Skip to content

Schema Registry

  • Server process external to Kafka Brokers
  • Maintains a database of schemas in the topic _schemas
  • Has its own Consumer/Producer API component to fetch schemas
  • A schema defines the structure of the data format
  • The advantage of having a schema is that it clearly specifies the structure, the type and the meaning (through documentation) of the data.
  • With a schema, data can also be encoded more efficiently.
  • E.g., avro, thrift, protobuf, json

Subject

  • The SR defines a scope in which schemas can evolve, the scope is named subject
  • The name of the subject depends on the subject name strategy
  • The subject name strategy can be modified on a per-topic basis
  • The default subject name strategy is topic-value and topic-key

Compatibility rules

  • A schema compatibility rule can be defined per topic

  • If a schema is the same as the last message produced -> Success

  • If a schema is different from last message but matches the compatibility -> Success
  • If a schema is different from last message but violates the compatibility -> Fail

  • The schema registry does NOT impede the producer/consumer from producing/consuming a message with incompatible schema

  • Rather it alerts the application that they are doing so

Schema Evolution

  • Backward: new schema can be used to read old data. v2 can read v1 Backward compatibility
  • Only add fields with defaults
  • Updating your consumers to V2 you will still be able to read V1 producer data
  • Forward: old schema can be used to read new data. v1 can read v2 Forward compatibility
  • Only remove fields that have defaults
  • Updating your producers to V2 won't break your V1 consumers
  • Full: both backward and forward Full compatibility
  • Only add fields with defaults
  • Only remove fields that have defaults
  • Breaking (none): none of those
  • Add/Remove elements from an Enum
  • Change type of a field
  • Rename a required field (without default)
  • Rules
  • Make your primary key required (no default)
  • Give default values to all the fields that could be removed in the future
  • Be very careful when using enums.
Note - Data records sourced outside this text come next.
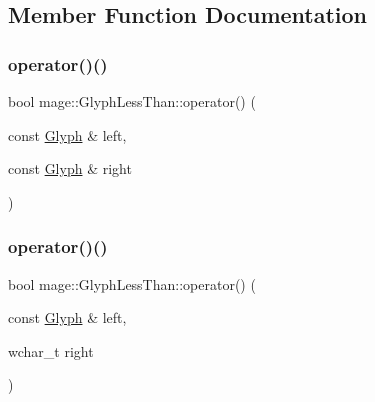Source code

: \subsection{Member Function Documentation}
\hypertarget{structmage_1_1_glyph_less_than_a5ba9326b1293585e6257cf1d5697a1ba}{}\label{structmage_1_1_glyph_less_than_a5ba9326b1293585e6257cf1d5697a1ba} 
\subsubsection{\texorpdfstring{operator()()}{operator()()}\hspace{0.1cm}{\footnotesize\ttfamily [1/3]}}
{\footnotesize\ttfamily bool mage\+::\+Glyph\+Less\+Than\+::operator() (\begin{DoxyParamCaption}\item[{const \hyperlink{structmage_1_1_glyph}{Glyph} \&}]{left,  }\item[{const \hyperlink{structmage_1_1_glyph}{Glyph} \&}]{right }\end{DoxyParamCaption})}

\hypertarget{structmage_1_1_glyph_less_than_a263e9b07d9a3d84173739971abc5e217}{}\label{structmage_1_1_glyph_less_than_a263e9b07d9a3d84173739971abc5e217} 
\subsubsection{\texorpdfstring{operator()()}{operator()()}\hspace{0.1cm}{\footnotesize\ttfamily [2/3]}}
{\footnotesize\ttfamily bool mage\+::\+Glyph\+Less\+Than\+::operator() (\begin{DoxyParamCaption}\item[{const \hyperlink{structmage_1_1_glyph}{Glyph} \&}]{left,  }\item[{wchar\+\_\+t}]{right }\end{DoxyParamCaption})}

\hypertarget{structmage_1_1_glyph_less_than_a1ab127f38f1043b2361dcf73c3510dfd}{}\label{structmage_1_1_glyph_less_than_a1ab127f38f1043b2361dcf73c3510dfd} 
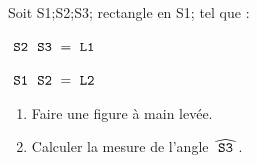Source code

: \documentclass[exercice]{thedocument}%
\begin{document}
%
Soit \<S1;\<S2;\<S3; rectangle en \<S1; tel que :\par\smallskip
\hskip20pt$\text{\<S2;\<S3;}=\text{\<L1;}$\par\smallskip
\hskip20pt$\text{\<S1;\<S2;}=\text{\<L2;}$\par\bigskip
\begin{enumerate}
    \item Faire une figure à main levée.
    \item Calculer la mesure de l'angle $\widehat{\text{\<S3;}}$.
\end{enumerate}
\end{document}
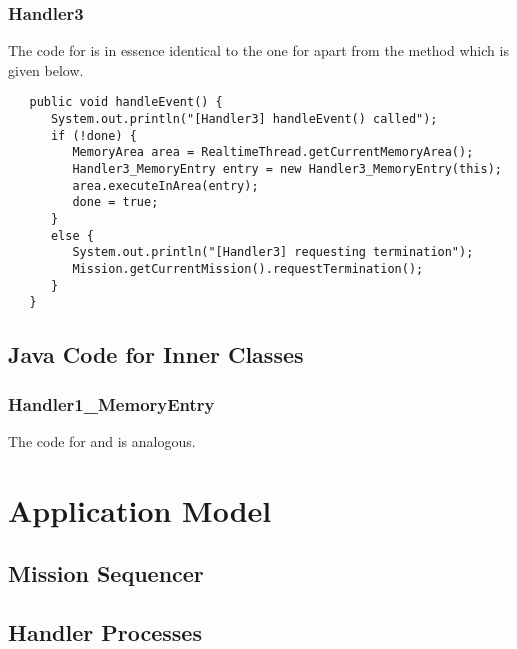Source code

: \documentclass{article}
\begin{document}
\subsubsection{Handler3}

The code for  is in essence identical to the one for  apart from the  method which is given below.

\begin{verbatim}
   public void handleEvent() {
      System.out.println("[Handler3] handleEvent() called");
      if (!done) {
         MemoryArea area = RealtimeThread.getCurrentMemoryArea();
         Handler3_MemoryEntry entry = new Handler3_MemoryEntry(this);
         area.executeInArea(entry);
         done = true;
      }
      else {
         System.out.println("[Handler3] requesting termination");
         Mission.getCurrentMission().requestTermination();         
      }
   }
\end{verbatim}

\subsection{Java Code for Inner Classes}

\subsubsection{Handler1\_MemoryEntry}


\nid The code for  and  is analogous.


\section{Application Model}

\subsection{Mission Sequencer}
\vspace{-0.5em}

\begin{circusbox}

\end{circusbox}

\subsection{Handler Processes}
\vspace{-0.5em}
\end{document}
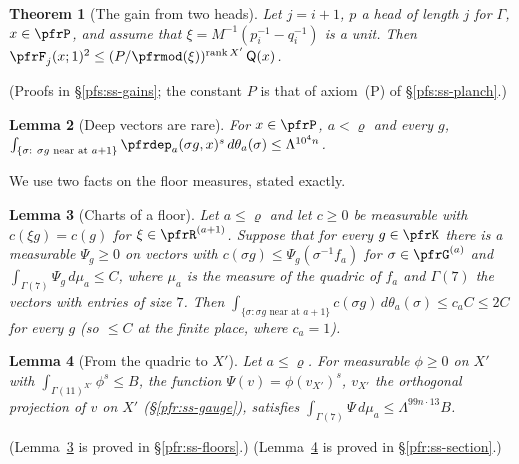 \documentclass[10pt]{amsart}
\newtheorem{theorem}{Theorem}[section]
\newtheorem{lemma}[theorem]{Lemma}
\theoremstyle{definition}
\theoremstyle{remark}
\begin{document}
\begin{theorem}[The gain from two heads]\label{pfr:gain-heads}
Let $j=i+1$, $p$ a head of length $j$ for $\Gamma$, $x\in\pfrP$, and assume that
$\xi=M^{-1}(p_i^{-1}-q_i^{-1})$ is a unit. Then
$\pfrF_j(x;1)^2\le(P/\pfrmod(\xi))^{\operatorname{rank}X'}\,\mathsf Q(x)$.
\end{theorem}
(Proofs in \S\ref{pfs:ss-gains}; the constant $P$ is that of axiom~(P) of \S\ref{pfs:ss-planch}.)

\begin{lemma}[Deep vectors are rare]\label{pfr:depth-rare}
For $x\in\pfrP$, $a<\varrho$ and every $g$,
$\int_{\{\sigma:\ \sigma g\text{ near at }a+1\}}\pfrdep_a(\sigma g,x)^s\,d\theta_a(\sigma)\le\Lambda^{10^4n}$.
\end{lemma}
We use two facts on the floor measures, stated exactly.

\begin{lemma}[Charts of a floor]\label{pfr:chart}
Let $a\le\varrho$ and let $c\ge0$ be measurable with $c(\xi g)=c(g)$ for $\xi\in\pfrR^{(a+1)}$. Suppose that for
every $g\in\pfrK$ there is a measurable $\Psi_g\ge0$ on vectors with $c(\sigma g)\le\Psi_g(\sigma^{-1}f_a)$ for
$\sigma\in\pfrG^{(a)}$ and $\int_{\Gamma(7)}\Psi_g\,d\mu_a\le C$, where $\mu_a$ is the measure of the quadric
of $f_a$ and $\Gamma(7)$ the vectors with entries of size $7$. Then
$\int_{\{\sigma:\sigma g\text{ near at }a+1\}}c(\sigma g)\,d\theta_a(\sigma)\le c_aC\le2C$ for every $g$ (so
$\le C$ at the finite place, where $c_a=1$).
\end{lemma}

\begin{lemma}[From the quadric to $X'$]\label{pfr:quadricX}
Let $a\le\varrho$. For measurable $\phi\ge0$ on $X'$ with $\int_{\Gamma(11)^{X'}}\phi^s\le B$, the function
$\Psi(v)=\phi(v_{X'})^s$, $v_{X'}$ the orthogonal projection of $v$ on $X'$ (\S\ref{pfr:ss-gauge}), satisfies
$\int_{\Gamma(7)}\Psi\,d\mu_a\le\Lambda^{99n\cdot13}B$.
\end{lemma}
(Lemma~\ref{pfr:chart} is proved in \S\ref{pfr:ss-floors}.)
(Lemma~\ref{pfr:quadricX} is proved in \S\ref{pfr:ss-section}.)
\end{document}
Enums can't evolve over time
  • Don't rename fields. You can add aliases instead
  • When evolving a schema, always give default values (backward compatible)
  • When evolving a schema, never delete a required field (forward compatible)

Confluent schema registry

  • Avro Schema: Goes to schema registry
  • Magic Byte: Version of the schema
  • Schema ID: ID of the schema in schema registry
  • Avro Content: Payload

Kafka Schema Registry

version: "2"
services:
  kafka-cluster:
    image: landoop/fast-data-dev:cp3.3.0 # Kafka + Schema Registry + REst Proxy
    environment:
      ADV_HOST: 127.0.0.1 # Change to 192.168.99.100 if using Docker Toolbox
      RUNTESTS: 0 # Disable Running tests so the cluster starts faster
      FORWARDLOGS: 0 # Disable running 5 file source connectors that bring application logs into Kafka topics
      SAMPLEDATA: 0 # Do not create sea_vessel_position_reports, nyc_yellow_taxi_trip_data, reddit_posts topics with sample Avro records.
    ports:
      - 2181:2181 # Zookeeper
      - 3030:3030 # Landoop UI
      - 8081-8083:8081-8083 # REST Proxy, Schema Registry, Kafka Connect ports
      - 9581-9585:9581-9585 # JMX Ports
      - 9092:9092 # Kafka Broker

Schema Registry API

# Register a new version of a schema under the subject "my-topic-value"
curl -X "POST" "http://localhost:8081/subjects/my-topic-value/versions" \
  -H "Content-Type: application/vnd.schemaregistry.v1+json" \
  --data '{"schema": "{\"type\": \"string\"}"}'

# Check whether a schema has been registered under subject "my-topic-value"
curl -X "POST" "http://localhost:8081/subjects/my-topic-value" \
  -H "Content-Type: application/vnd.schemaregistry.v1+json" \
  --data '{"schema": "{\"type\": \"string\"}"}'

# Test compatibility of a schema with the latest schema under subject "my-topic-value"
curl -X "POST" "http://localhost:8081/compatibility/subjects/my-topic-value/versions/latest" \
  -H "Content-Type: application/vnd.schemaregistry.v1+json" \
  --data '{"schema": "{\"type\": \"string\"}"}' \
# List all subjects
curl -X "GET" "http://localhost:8081/subjects"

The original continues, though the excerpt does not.